From: "Vaivaswatha Nagaraj" <vn@compilertree.com>
To: "Hal Finkel" <hfinkel@anl.gov>
Cc: "LLVM Dev" <llvm-dev@lists.llvm.org>, "James Molloy" <james@jamesmolloy.co.uk>
Sent: Thursday, December 3, 2015 9:20:16 AM
Subject: Re: [llvm-dev] Function attributes for LibFunc and its impact on GlobalsAA
Hi Hal,
>malloc hooks are an interesting point, but those are not standard,
>not commonly used
I very much agree with this.
>readonly is a more-interesting question, because, in practice, this
>will currently work. It works, however, for the wrong reason
Rather than read-only, could we mark malloc/free etc with
onlyAccessesArgMem()? GlobalsAA would just need a simple check to
ignore such functions (along with read-only which it already is
checking for) during propagation along the call graph. As a
reference, I'm attaching a prototype patch (This patch is on
release37 unfortunately, but is applicable verbatim to the latest
svn version).
The semantics here are not quite right. These functions don't only access memory based on their pointer arguments, but also other global state. It just happens to be that this global state is not something with which any accesses in user code can alias.
For example, in your patch, you're adding argmemonly to printf. This is not right:
void foo(char * restrict s1, char * restrict s2) {
printf(s1);
printf(s2);
}
If printf is argmemonly, then we could interchange the two printf calls. For malloc this is still a problem, in the following sense, if we have:
p1 = malloc(really_big);
...
free(p1);
p2 = malloc(really_big);
...
free(p2);
allowing a transformation into:
p1 = malloc(really_big);
p2 = malloc(really_big);
...
free(p1); free(p2);
could be problematic.
I understand what you're trying to do, but I think you need to introduce a new attribute to do it.
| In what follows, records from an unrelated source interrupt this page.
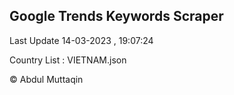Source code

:

## Google Trends Keywords Scraper 
 
Last Update 14-03-2023 , 19:07:24

Country List :
VIETNAM.json



© Abdul Muttaqin 
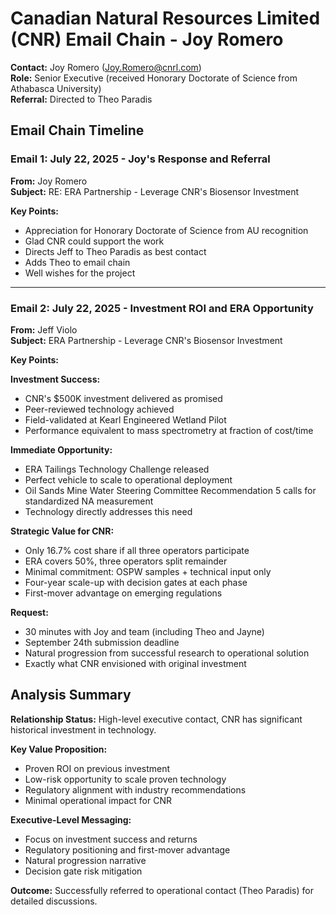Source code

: # Canadian Natural Resources Limited (CNR) Email Chain - Joy Romero

**Contact:** Joy Romero (Joy.Romero@cnrl.com)  
**Role:** Senior Executive (received Honorary Doctorate of Science from Athabasca University)  
**Referral:** Directed to Theo Paradis

## Email Chain Timeline

### Email 1: July 22, 2025 - Joy's Response and Referral
**From:** Joy Romero  
**Subject:** RE: ERA Partnership - Leverage CNR's Biosensor Investment  

**Key Points:**
- Appreciation for Honorary Doctorate of Science from AU recognition
- Glad CNR could support the work
- Directs Jeff to Theo Paradis as best contact
- Adds Theo to email chain
- Well wishes for the project

---

### Email 2: July 22, 2025 - Investment ROI and ERA Opportunity
**From:** Jeff Violo  
**Subject:** ERA Partnership - Leverage CNR's Biosensor Investment  

**Key Points:**

**Investment Success:**
- CNR's $500K investment delivered as promised
- Peer-reviewed technology achieved
- Field-validated at Kearl Engineered Wetland Pilot
- Performance equivalent to mass spectrometry at fraction of cost/time

**Immediate Opportunity:**
- ERA Tailings Technology Challenge released
- Perfect vehicle to scale to operational deployment
- Oil Sands Mine Water Steering Committee Recommendation 5 calls for standardized NA measurement
- Technology directly addresses this need

**Strategic Value for CNR:**
- Only 16.7% cost share if all three operators participate
- ERA covers 50%, three operators split remainder
- Minimal commitment: OSPW samples + technical input only
- Four-year scale-up with decision gates at each phase
- First-mover advantage on emerging regulations

**Request:**
- 30 minutes with Joy and team (including Theo and Jayne)
- September 24th submission deadline
- Natural progression from successful research to operational solution
- Exactly what CNR envisioned with original investment

## Analysis Summary

**Relationship Status:** High-level executive contact, CNR has significant historical investment in technology.

**Key Value Proposition:**
- Proven ROI on previous investment
- Low-risk opportunity to scale proven technology
- Regulatory alignment with industry recommendations
- Minimal operational impact for CNR

**Executive-Level Messaging:**
- Focus on investment success and returns
- Regulatory positioning and first-mover advantage
- Natural progression narrative
- Decision gate risk mitigation

**Outcome:** Successfully referred to operational contact (Theo Paradis) for detailed discussions.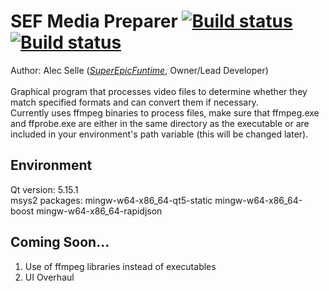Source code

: # SEF Media Preparer [![Build status](https://ci.appveyor.com/api/projects/status/7iwct8sb2oi8gjrg/branch/Release?svg=true&passingText=Release%20-%20OK&failingText=Release%20-%20Fails&pendingText=Release%20-%20Pending)](https://ci.appveyor.com/project/alecselle/sefmediapreparer/branch/Release) [![Build status](https://ci.appveyor.com/api/projects/status/7iwct8sb2oi8gjrg/branch/Unstable?svg=true&passingText=Unstable%20-%20OK&failingText=Unstable%20-%20Fails&pendingText=Unstable%20-%20Pending)](https://ci.appveyor.com/project/alecselle/sefmediapreparer/branch/Unstable)
Author: Alec Selle ([*SuperEpicFuntime*](https://superepicfuntime.com), Owner/Lead Developer)<br/><br/>
Graphical program that processes video files to determine whether they match specified formats and can convert them if necessary.<br/>
Currently uses ffmpeg binaries to process files, make sure that ffmpeg.exe and ffprobe.exe are either in the same directory as the executable or are included in your environment's path variable (this will be changed later).

## Environment
Qt version: 5.15.1<br/>
msys2 packages: mingw-w64-x86_64-qt5-static mingw-w64-x86_64-boost mingw-w64-x86_64-rapidjson

## Coming Soon...
1. Use of ffmpeg libraries instead of executables
2. UI Overhaul
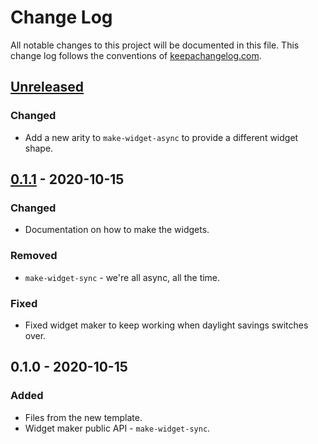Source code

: # Change Log
All notable changes to this project will be documented in this file. This change log follows the conventions of [keepachangelog.com](http://keepachangelog.com/).

## [Unreleased]
### Changed
- Add a new arity to `make-widget-async` to provide a different widget shape.

## [0.1.1] - 2020-10-15
### Changed
- Documentation on how to make the widgets.

### Removed
- `make-widget-sync` - we're all async, all the time.

### Fixed
- Fixed widget maker to keep working when daylight savings switches over.

## 0.1.0 - 2020-10-15
### Added
- Files from the new template.
- Widget maker public API - `make-widget-sync`.

[Unreleased]: https://github.com/your-name/paip/compare/0.1.1...HEAD
[0.1.1]: https://github.com/your-name/paip/compare/0.1.0...0.1.1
We don't currently have one that fits. You kind of want something like argmem_and_inaccessible_state_only (bikeshedding aside). I'm in favor of adding such an attribute, it seems like it could be applied to many things. I suggest you precisely define the semantics you want in a new RFC, give some examples of the functions to which it might apply, and discuss where/how it will be used by analysis/transformations.